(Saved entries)
++++++

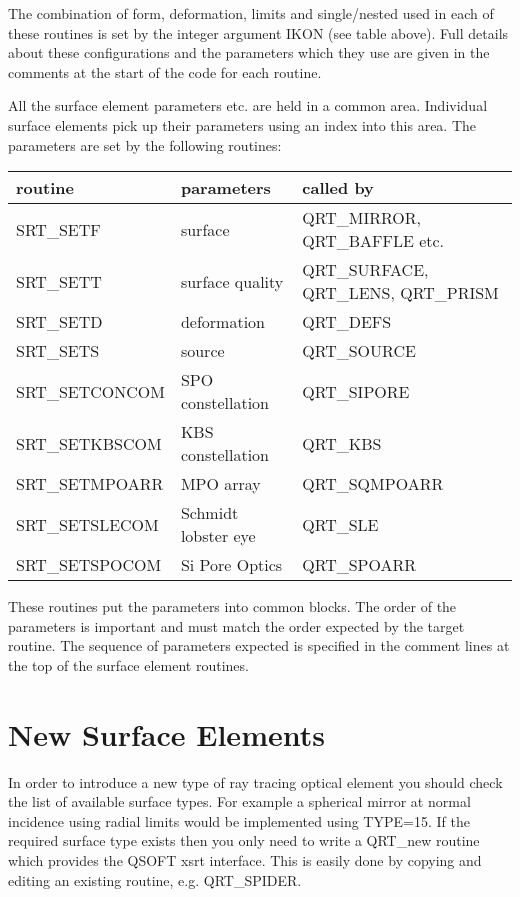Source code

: \documentclass[letterpaper,10pt,english]{sphinxmanual}
\begin{document}
The combination of form, deformation, limits and single/nested used in each
of these routines is set by the integer argument IKON (see table above).
Full details about
these configurations and the parameters which they use are given in the
comments at the start of the code for each routine.

All the surface element parameters etc. are held in a common area. Individual
surface elements pick up their parameters using an index into this area.
The parameters are set by the following routines:


\begin{savenotes}\sphinxattablestart
\centering
\begin{tabulary}{\linewidth}[t]{|T|T|T|}
\hline
\sphinxstyletheadfamily 
routine
&\sphinxstyletheadfamily 
parameters
&\sphinxstyletheadfamily 
called by
\\
\hline
SRT\_SETF
&
surface
&
QRT\_MIRROR, QRT\_BAFFLE etc.
\\
\hline
SRT\_SETT
&
surface quality
&
QRT\_SURFACE, QRT\_LENS, QRT\_PRISM
\\
\hline
SRT\_SETD
&
deformation
&
QRT\_DEFS
\\
\hline
SRT\_SETS
&
source
&
QRT\_SOURCE
\\
\hline
SRT\_SETCONCOM
&
SPO constellation
&
QRT\_SIPORE
\\
\hline
SRT\_SETKBSCOM
&
KBS constellation
&
QRT\_KBS
\\
\hline
SRT\_SETMPOARR
&
MPO array
&
QRT\_SQMPOARR
\\
\hline
SRT\_SETSLECOM
&
Schmidt lobster eye
&
QRT\_SLE
\\
\hline
SRT\_SETSPOCOM
&
Si Pore Optics
&
QRT\_SPOARR
\\
\hline
\end{tabulary}
\par
\sphinxattableend\end{savenotes}

These routines put the parameters
into common blocks. The order of the parameters is important and must
match the order expected by the target routine. The sequence of
parameters expected is specified in the comment lines at the top
of the surface element routines.


\section{New Surface Elements}
\label{\detokenize{xsrt_new_surfaces:new-surface-elements}}\label{\detokenize{xsrt_new_surfaces::doc}}
In order to introduce a  new type of ray tracing optical element you
should check the list of available surface types. For example a
spherical mirror at normal incidence using radial limits
would be implemented using TYPE=15. If the required surface type
exists then you only need to
write a QRT\_new routine which provides the QSOFT xsrt interface.
This is easily done
by copying and editing an existing routine, e.g. QRT\_SPIDER.
\end{document}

++++++

WORK REQUIRED — Work out how many lines above contain the word "tabulary". Give only the number.

RESPONSE — 2